### [YOUR GOAL]
All entries must be transcribed without a single difference.

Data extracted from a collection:
═══
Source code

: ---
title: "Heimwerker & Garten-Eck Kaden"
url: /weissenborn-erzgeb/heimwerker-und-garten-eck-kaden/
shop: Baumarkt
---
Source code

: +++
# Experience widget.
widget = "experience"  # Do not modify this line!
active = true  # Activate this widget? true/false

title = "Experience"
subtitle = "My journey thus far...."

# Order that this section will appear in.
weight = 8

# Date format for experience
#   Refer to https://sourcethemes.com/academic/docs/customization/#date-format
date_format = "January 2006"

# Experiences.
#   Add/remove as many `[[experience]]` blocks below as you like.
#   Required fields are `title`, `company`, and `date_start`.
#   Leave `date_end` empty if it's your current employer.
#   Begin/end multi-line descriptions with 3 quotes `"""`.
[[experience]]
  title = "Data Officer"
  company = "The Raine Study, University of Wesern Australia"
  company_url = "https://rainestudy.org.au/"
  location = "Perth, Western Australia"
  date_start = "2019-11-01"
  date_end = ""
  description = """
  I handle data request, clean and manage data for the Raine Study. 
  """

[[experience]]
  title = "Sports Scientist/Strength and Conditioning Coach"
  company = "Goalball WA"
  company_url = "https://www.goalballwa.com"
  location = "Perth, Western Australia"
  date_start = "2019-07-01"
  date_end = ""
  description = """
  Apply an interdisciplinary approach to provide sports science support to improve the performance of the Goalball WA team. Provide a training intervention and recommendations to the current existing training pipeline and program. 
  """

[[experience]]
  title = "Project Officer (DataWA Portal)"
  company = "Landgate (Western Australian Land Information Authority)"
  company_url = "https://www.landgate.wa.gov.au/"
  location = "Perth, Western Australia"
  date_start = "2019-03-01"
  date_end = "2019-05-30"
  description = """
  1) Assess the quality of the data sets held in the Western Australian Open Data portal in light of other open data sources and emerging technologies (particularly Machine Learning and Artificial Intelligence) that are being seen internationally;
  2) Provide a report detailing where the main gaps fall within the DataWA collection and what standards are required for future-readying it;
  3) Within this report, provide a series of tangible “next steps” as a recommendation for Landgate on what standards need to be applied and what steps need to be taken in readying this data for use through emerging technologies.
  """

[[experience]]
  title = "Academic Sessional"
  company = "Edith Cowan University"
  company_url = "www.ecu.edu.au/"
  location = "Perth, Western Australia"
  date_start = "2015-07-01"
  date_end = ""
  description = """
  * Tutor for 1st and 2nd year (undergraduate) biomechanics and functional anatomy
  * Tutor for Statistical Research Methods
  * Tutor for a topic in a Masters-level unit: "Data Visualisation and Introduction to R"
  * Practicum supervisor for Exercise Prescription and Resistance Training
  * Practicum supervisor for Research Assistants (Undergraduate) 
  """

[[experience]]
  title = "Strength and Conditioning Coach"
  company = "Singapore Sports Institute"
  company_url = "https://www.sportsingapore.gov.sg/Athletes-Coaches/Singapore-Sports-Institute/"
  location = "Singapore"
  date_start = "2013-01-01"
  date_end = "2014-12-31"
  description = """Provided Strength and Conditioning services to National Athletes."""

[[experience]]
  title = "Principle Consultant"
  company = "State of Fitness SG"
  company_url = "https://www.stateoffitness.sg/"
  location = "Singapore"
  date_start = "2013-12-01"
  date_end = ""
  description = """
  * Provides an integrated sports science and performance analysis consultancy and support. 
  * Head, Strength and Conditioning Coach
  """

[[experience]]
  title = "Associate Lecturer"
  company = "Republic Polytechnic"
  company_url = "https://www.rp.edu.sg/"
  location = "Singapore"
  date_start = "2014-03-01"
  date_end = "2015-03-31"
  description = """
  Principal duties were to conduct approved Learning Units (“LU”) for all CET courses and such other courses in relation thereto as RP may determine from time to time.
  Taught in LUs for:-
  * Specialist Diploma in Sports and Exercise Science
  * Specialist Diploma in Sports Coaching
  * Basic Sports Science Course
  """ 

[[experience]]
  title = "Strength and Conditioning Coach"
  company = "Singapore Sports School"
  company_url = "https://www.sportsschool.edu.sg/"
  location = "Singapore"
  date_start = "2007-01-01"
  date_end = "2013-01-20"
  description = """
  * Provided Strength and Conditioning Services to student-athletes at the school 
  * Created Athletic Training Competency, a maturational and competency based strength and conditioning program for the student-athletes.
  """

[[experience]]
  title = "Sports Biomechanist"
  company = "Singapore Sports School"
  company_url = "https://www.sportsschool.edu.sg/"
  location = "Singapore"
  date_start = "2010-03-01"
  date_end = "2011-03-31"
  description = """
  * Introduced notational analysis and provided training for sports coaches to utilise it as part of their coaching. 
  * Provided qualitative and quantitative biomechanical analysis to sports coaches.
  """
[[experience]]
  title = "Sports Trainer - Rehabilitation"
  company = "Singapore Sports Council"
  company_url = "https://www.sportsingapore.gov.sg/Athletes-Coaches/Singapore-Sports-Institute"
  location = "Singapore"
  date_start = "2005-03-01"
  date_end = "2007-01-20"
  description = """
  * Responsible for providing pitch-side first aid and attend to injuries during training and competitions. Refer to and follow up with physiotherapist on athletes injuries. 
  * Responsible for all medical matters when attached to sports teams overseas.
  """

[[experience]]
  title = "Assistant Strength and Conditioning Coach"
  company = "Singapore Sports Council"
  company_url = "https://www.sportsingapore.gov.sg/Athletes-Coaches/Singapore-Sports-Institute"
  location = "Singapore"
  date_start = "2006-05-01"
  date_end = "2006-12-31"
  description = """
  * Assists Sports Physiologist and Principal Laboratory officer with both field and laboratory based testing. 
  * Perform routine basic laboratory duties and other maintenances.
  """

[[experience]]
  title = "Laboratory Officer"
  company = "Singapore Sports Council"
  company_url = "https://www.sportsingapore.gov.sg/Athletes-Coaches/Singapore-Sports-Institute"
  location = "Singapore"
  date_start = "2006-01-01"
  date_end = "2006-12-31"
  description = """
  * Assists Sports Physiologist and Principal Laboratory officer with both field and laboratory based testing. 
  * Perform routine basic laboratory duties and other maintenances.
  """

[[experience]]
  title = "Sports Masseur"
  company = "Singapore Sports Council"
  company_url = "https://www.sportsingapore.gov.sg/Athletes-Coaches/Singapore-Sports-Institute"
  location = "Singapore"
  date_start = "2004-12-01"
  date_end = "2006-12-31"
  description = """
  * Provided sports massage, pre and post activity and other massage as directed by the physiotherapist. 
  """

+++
═══
### [TASK SOLUTION]
Source code

: ---
title: "Heimwerker & Garten-Eck Kaden"
url: /weissenborn-erzgeb/heimwerker-und-garten-eck-kaden/
shop: Baumarkt
---
Source code

: +++
# Experience widget.
widget = "experience"  # Do not modify this line!
active = true  # Activate this widget? true/false

title = "Experience"
subtitle = "My journey thus far...."

# Order that this section will appear in.
weight = 8

# Date format for experience
#   Refer to https://sourcethemes.com/academic/docs/customization/#date-format
date_format = "January 2006"

# Experiences.
#   Add/remove as many `[[experience]]` blocks below as you like.
#   Required fields are `title`, `company`, and `date_start`.
#   Leave `date_end` empty if it's your current employer.
#   Begin/end multi-line descriptions with 3 quotes `"""`.
[[experience]]
  title = "Data Officer"
  company = "The Raine Study, University of Wesern Australia"
  company_url = "https://rainestudy.org.au/"
  location = "Perth, Western Australia"
  date_start = "2019-11-01"
  date_end = ""
  description = """
  I handle data request, clean and manage data for the Raine Study. 
  """

[[experience]]
  title = "Sports Scientist/Strength and Conditioning Coach"
  company = "Goalball WA"
  company_url = "https://www.goalballwa.com"
  location = "Perth, Western Australia"
  date_start = "2019-07-01"
  date_end = ""
  description = """
  Apply an interdisciplinary approach to provide sports science support to improve the performance of the Goalball WA team. Provide a training intervention and recommendations to the current existing training pipeline and program. 
  """

[[experience]]
  title = "Project Officer (DataWA Portal)"
  company = "Landgate (Western Australian Land Information Authority)"
  company_url = "https://www.landgate.wa.gov.au/"
  location = "Perth, Western Australia"
  date_start = "2019-03-01"
  date_end = "2019-05-30"
  description = """
  1) Assess the quality of the data sets held in the Western Australian Open Data portal in light of other open data sources and emerging technologies (particularly Machine Learning and Artificial Intelligence) that are being seen internationally;
  2) Provide a report detailing where the main gaps fall within the DataWA collection and what standards are required for future-readying it;
  3) Within this report, provide a series of tangible “next steps” as a recommendation for Landgate on what standards need to be applied and what steps need to be taken in readying this data for use through emerging technologies.
  """

[[experience]]
  title = "Academic Sessional"
  company = "Edith Cowan University"
  company_url = "www.ecu.edu.au/"
  location = "Perth, Western Australia"
  date_start = "2015-07-01"
  date_end = ""
  description = """
  * Tutor for 1st and 2nd year (undergraduate) biomechanics and functional anatomy
  * Tutor for Statistical Research Methods
  * Tutor for a topic in a Masters-level unit: "Data Visualisation and Introduction to R"
  * Practicum supervisor for Exercise Prescription and Resistance Training
  * Practicum supervisor for Research Assistants (Undergraduate) 
  """

[[experience]]
  title = "Strength and Conditioning Coach"
  company = "Singapore Sports Institute"
  company_url = "https://www.sportsingapore.gov.sg/Athletes-Coaches/Singapore-Sports-Institute/"
  location = "Singapore"
  date_start = "2013-01-01"
  date_end = "2014-12-31"
  description = """Provided Strength and Conditioning services to National Athletes."""

[[experience]]
  title = "Principle Consultant"
  company = "State of Fitness SG"
  company_url = "https://www.stateoffitness.sg/"
  location = "Singapore"
  date_start = "2013-12-01"
  date_end = ""
  description = """
  * Provides an integrated sports science and performance analysis consultancy and support. 
  * Head, Strength and Conditioning Coach
  """

[[experience]]
  title = "Associate Lecturer"
  company = "Republic Polytechnic"
  company_url = "https://www.rp.edu.sg/"
  location = "Singapore"
  date_start = "2014-03-01"
  date_end = "2015-03-31"
  description = """
  Principal duties were to conduct approved Learning Units (“LU”) for all CET courses and such other courses in relation thereto as RP may determine from time to time.
  Taught in LUs for:-
  * Specialist Diploma in Sports and Exercise Science
  * Specialist Diploma in Sports Coaching
  * Basic Sports Science Course
  """ 

[[experience]]
  title = "Strength and Conditioning Coach"
  company = "Singapore Sports School"
  company_url = "https://www.sportsschool.edu.sg/"
  location = "Singapore"
  date_start = "2007-01-01"
  date_end = "2013-01-20"
  description = """
  * Provided Strength and Conditioning Services to student-athletes at the school 
  * Created Athletic Training Competency, a maturational and competency based strength and conditioning program for the student-athletes.
  """

[[experience]]
  title = "Sports Biomechanist"
  company = "Singapore Sports School"
  company_url = "https://www.sportsschool.edu.sg/"
  location = "Singapore"
  date_start = "2010-03-01"
  date_end = "2011-03-31"
  description = """
  * Introduced notational analysis and provided training for sports coaches to utilise it as part of their coaching. 
  * Provided qualitative and quantitative biomechanical analysis to sports coaches.
  """
[[experience]]
  title = "Sports Trainer - Rehabilitation"
  company = "Singapore Sports Council"
  company_url = "https://www.sportsingapore.gov.sg/Athletes-Coaches/Singapore-Sports-Institute"
  location = "Singapore"
  date_start = "2005-03-01"
  date_end = "2007-01-20"
  description = """
  * Responsible for providing pitch-side first aid and attend to injuries during training and competitions. Refer to and follow up with physiotherapist on athletes injuries. 
  * Responsible for all medical matters when attached to sports teams overseas.
  """

[[experience]]
  title = "Assistant Strength and Conditioning Coach"
  company = "Singapore Sports Council"
  company_url = "https://www.sportsingapore.gov.sg/Athletes-Coaches/Singapore-Sports-Institute"
  location = "Singapore"
  date_start = "2006-05-01"
  date_end = "2006-12-31"
  description = """
  * Assists Sports Physiologist and Principal Laboratory officer with both field and laboratory based testing. 
  * Perform routine basic laboratory duties and other maintenances.
  """

[[experience]]
  title = "Laboratory Officer"
  company = "Singapore Sports Council"
  company_url = "https://www.sportsingapore.gov.sg/Athletes-Coaches/Singapore-Sports-Institute"
  location = "Singapore"
  date_start = "2006-01-01"
  date_end = "2006-12-31"
  description = """
  * Assists Sports Physiologist and Principal Laboratory officer with both field and laboratory based testing. 
  * Perform routine basic laboratory duties and other maintenances.
  """

[[experience]]
  title = "Sports Masseur"
  company = "Singapore Sports Council"
  company_url = "https://www.sportsingapore.gov.sg/Athletes-Coaches/Singapore-Sports-Institute"
  location = "Singapore"
  date_start = "2004-12-01"
  date_end = "2006-12-31"
  description = """
  * Provided sports massage, pre and post activity and other massage as directed by the physiotherapist. 
  """

+++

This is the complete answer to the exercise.